The new guard of SA menswear

A friend who is a fashion week ­veteran was lamenting the heat in the VIP/media/everybody lounge as sweat dripped ­unglamorously off our faces at the inaugural SA Menswear Week, which was held in Cape Town from February 5 to 7.

Held on a parking level of the V&A Waterfront, it gave the event a minimalist industrial feel and maximum heat, with little of the comforts fashionistas are used to at fashion weeks. We were riding bareback here, but it was one hell of a ride.

In interviews before the shows, organiser Simon Deiner had said the event would be trimmed down from the usual fashion week spectacle. The guests would be primarily media, buyers and other fashion industry stakeholders, making it clear that, ultimately, this event was less party and more about what truly matters: shining the light on South African menswear design.

While there was great variety, the ­unquestionable stars of the week were the newer designers.

Of course, we celebrated the more accomplished designers, who have managed to turn their work into successful businesses that support the economy.
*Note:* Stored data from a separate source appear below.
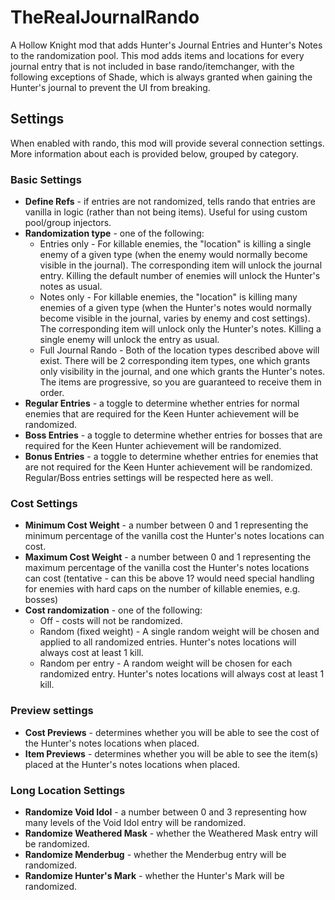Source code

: ﻿# TheRealJournalRando

A Hollow Knight mod that adds Hunter's Journal Entries and Hunter's Notes to the randomization pool.
This mod adds items and locations for every journal entry that is not included in base rando/itemchanger,
with the following exceptions of Shade, which is always granted when gaining the Hunter's journal to prevent
the UI from breaking.

## Settings

When enabled with rando, this mod will provide several connection settings. More information about each
is provided below, grouped by category.

### Basic Settings

* **Define Refs** - if entries are not randomized, tells rando that entries are vanilla in logic (rather
  than not being items). Useful for using custom pool/group injectors.
* **Randomization type** - one of the following:
  * Entries only - For killable enemies, the "location" is killing a single enemy of a given type
    (when the enemy would normally become visible in the journal). The corresponding item will unlock the
    journal entry. Killing the default number of enemies will unlock the Hunter's notes as usual.
  * Notes only - For killable enemies, the "location" is killing many enemies of a given type (when the
    Hunter's notes would normally become visible in the journal, varies by enemy and cost settings). The
    corresponding item will unlock only the Hunter's notes. Killing a single enemy will unlock the entry
    as usual.
  * Full Journal Rando - Both of the location types described above will exist. There will be 2 corresponding
    item types, one which grants only visibility in the journal, and one which grants the Hunter's notes.
    The items are progressive, so you are guaranteed to receive them in order.
* **Regular Entries** - a toggle to determine whether entries for normal enemies that are required for
  the Keen Hunter achievement will be randomized.
* **Boss Entries** - a toggle to determine whether entries for bosses that are required for the Keen Hunter
  achievement will be randomized.
* **Bonus Entries** - a toggle to determine whether entries for enemies that are not required for the
  Keen Hunter achievement will be randomized. Regular/Boss entries settings will be respected here as well.

### Cost Settings

* **Minimum Cost Weight** - a number between 0 and 1 representing the minimum percentage of the vanilla cost
  the Hunter's notes locations can cost.
* **Maximum Cost Weight** - a number between 0 and 1 representing the maximum percentage of the vanilla cost
  the Hunter's notes locations can cost (tentative - can this be above 1? would need special handling
  for enemies with hard caps on the number of killable enemies, e.g. bosses)
* **Cost randomization** - one of the following:
  * Off - costs will not be randomized.
  * Random (fixed weight) - A single random weight will be chosen and applied to all randomized entries. 
    Hunter's notes locations will always cost at least 1 kill.
  * Random per entry - A random weight will be chosen for each randomized entry. Hunter's notes locations
    will always cost at least 1 kill.

### Preview settings

* **Cost Previews** - determines whether you will be able to see the cost of the Hunter's notes locations
  when placed.
* **Item Previews** - determines whether you will be able to see the item(s) placed at the Hunter's notes
  locations when placed.

### Long Location Settings

* **Randomize Void Idol** - a number between 0 and 3 representing how many levels of the Void Idol entry will
  be randomized.
* **Randomize Weathered Mask** - whether the Weathered Mask entry will be randomized.
* **Randomize Menderbug** - whether the Menderbug entry will be randomized.
* **Randomize Hunter's Mark** - whether the Hunter's Mark will be randomized.
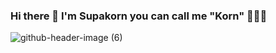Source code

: ### Hi there 👋 I'm Supakorn you can call me "Korn" 🧑🏻‍💻

![github-header-image (6)](https://user-images.githubusercontent.com/24251126/164882513-fe9d154f-0644-4404-b385-ee3790626ada.png)


<!--
**spkorn/spkorn** is a ✨ _special_ ✨ repository because its `README.md` (this file) appears on your GitHub profile.

Here are some ideas to get you started:

- 🔭 I’m currently working on ...
- 🌱 I’m currently learning ...
- 👯 I’m looking to collaborate on ...
- 🤔 I’m looking for help with ...
- 💬 Ask me about ...
- 📫 How to reach me: ...
- 😄 Pronouns: ...
- ⚡ Fun fact: ...
-->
However, knowing what works well for the menswear business can be a double-edged sword. Year after year, the collections seem a bit static as they pander to the market. So thenew designers presented welcome perspectives.

Jenevieve Lyons, a young designer whose work is usually conceptual, opened the first evening. She presented Deliquesce, her most pared-down ­collection yet – a range in greys, winter whites and royal navy blue. Some tops showed placement prints that gave a nod to the title, which literally means to melt into liquid.

It was inspired by the matte silver shine of gallium, the softest metal on the periodic table, which turns into liquid at the lowest temperatures. There was no fuss, just cleverly ­layered simple shapes and subtle shimmers, accessorised with bags from bright young accessory designer Inga Kubheka of Indalo Designs.

The aversion to colour continued with Joburg label Augustine’s range, which explored the trend towards adding sporty elements to slightly more formal pieces, presented in shiny blacks, mélange greys and whites.

Crowd favourite Lukhanyo Mdingi (22), supported by the Cape Town Fashion Council, presented shades of grey and white in a collection that focused on the clean shapes he is becoming known for. Coarse knitwear, woven backpacks with thick braided straps, shiny satin stripes on matte backgrounds brought texture and turned this ­colour- and print-free range into one of the most exciting collections of the week.

Another young designer backed by the council was Oath’s Rich Mnisi, who presented a palette of mustard, khaki, monochrome prints, blues, whites and greys.

The range had a bit of a superstylish art schoolboy aesthetic. The shapes were perfectly wearable, shorts, shirts, pants, bomber jackets and longer jackets. However, the cuts, prints and the styling lifted the range out of the ordinary and affirmed Mnisi as a designer to keep an eye on.

The week’s highlight came on the third day in a blast of colour and print from You/Huisgenoot fashion director Chu Suwannapha’s relaunch of his label Chulaap. Dubbed the King of Prints, his personal style is documented in fashion magazines and street-style blogs.

Having such a signature personal style, it was ­expected that print-mixing would form a big part of his range on his return to designing.

But one of the greatest achievements of his range was that he did not create Chu clones; he expanded on his vision for local menswear, while injecting it with the style he is known for.

It combined African-style prints, local street style and Japanese inspiration, and was undoubtedly the best show of SA Menswear Week. I can count on one hand the number of times I have seen an entire crowd rise with so much excitement on realising their expectations had not only been met, but ­exceeded. This was one of those moments.